*Required action*: Of the entries below, return exactly those lines that fall between the one containing "- [x] Support unstar" and the one containing "Sensor - none", the two end lines included.

*Working data*:

__________________________________________________

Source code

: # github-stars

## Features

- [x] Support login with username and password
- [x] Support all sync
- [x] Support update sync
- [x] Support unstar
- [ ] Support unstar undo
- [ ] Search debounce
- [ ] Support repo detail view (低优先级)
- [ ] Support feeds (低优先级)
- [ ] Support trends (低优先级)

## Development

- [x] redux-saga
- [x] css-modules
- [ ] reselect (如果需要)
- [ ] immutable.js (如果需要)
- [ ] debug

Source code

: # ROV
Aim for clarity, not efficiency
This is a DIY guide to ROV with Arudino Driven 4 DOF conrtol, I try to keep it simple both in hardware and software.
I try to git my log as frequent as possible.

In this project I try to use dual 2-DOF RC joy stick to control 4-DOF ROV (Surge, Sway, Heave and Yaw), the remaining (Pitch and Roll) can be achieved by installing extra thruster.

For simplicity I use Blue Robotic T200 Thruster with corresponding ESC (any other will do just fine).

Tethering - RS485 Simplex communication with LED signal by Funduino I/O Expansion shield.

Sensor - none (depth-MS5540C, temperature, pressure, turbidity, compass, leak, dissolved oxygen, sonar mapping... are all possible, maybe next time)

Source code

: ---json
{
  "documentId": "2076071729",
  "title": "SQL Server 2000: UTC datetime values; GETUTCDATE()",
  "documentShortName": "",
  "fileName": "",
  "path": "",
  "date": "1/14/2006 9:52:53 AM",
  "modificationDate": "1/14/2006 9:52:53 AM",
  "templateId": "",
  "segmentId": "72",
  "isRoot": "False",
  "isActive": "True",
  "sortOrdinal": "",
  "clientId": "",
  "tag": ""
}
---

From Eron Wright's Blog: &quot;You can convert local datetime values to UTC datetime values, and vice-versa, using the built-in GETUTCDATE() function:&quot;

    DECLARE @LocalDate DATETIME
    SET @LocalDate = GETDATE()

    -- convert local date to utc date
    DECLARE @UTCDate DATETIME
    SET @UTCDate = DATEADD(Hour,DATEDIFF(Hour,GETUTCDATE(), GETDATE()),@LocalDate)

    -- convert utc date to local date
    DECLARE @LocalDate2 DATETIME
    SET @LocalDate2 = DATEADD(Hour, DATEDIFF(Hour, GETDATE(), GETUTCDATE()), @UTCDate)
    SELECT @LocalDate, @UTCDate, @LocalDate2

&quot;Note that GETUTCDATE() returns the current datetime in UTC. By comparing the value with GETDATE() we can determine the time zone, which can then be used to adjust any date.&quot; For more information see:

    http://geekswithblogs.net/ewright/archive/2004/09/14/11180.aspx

__________________________________________________

*Response below*:
- [x] Support unstar
- [ ] Support unstar undo
- [ ] Search debounce
- [ ] Support repo detail view (低优先级)
- [ ] Support feeds (低优先级)
- [ ] Support trends (低优先级)

## Development

- [x] redux-saga
- [x] css-modules
- [ ] reselect (如果需要)
- [ ] immutable.js (如果需要)
- [ ] debug

Source code

: # ROV
Aim for clarity, not efficiency
This is a DIY guide to ROV with Arudino Driven 4 DOF conrtol, I try to keep it simple both in hardware and software.
I try to git my log as frequent as possible.

In this project I try to use dual 2-DOF RC joy stick to control 4-DOF ROV (Surge, Sway, Heave and Yaw), the remaining (Pitch and Roll) can be achieved by installing extra thruster.

For simplicity I use Blue Robotic T200 Thruster with corresponding ESC (any other will do just fine).

Tethering - RS485 Simplex communication with LED signal by Funduino I/O Expansion shield.

Sensor - none (depth-MS5540C, temperature, pressure, turbidity, compass, leak, dissolved oxygen, sonar mapping... are all possible, maybe next time)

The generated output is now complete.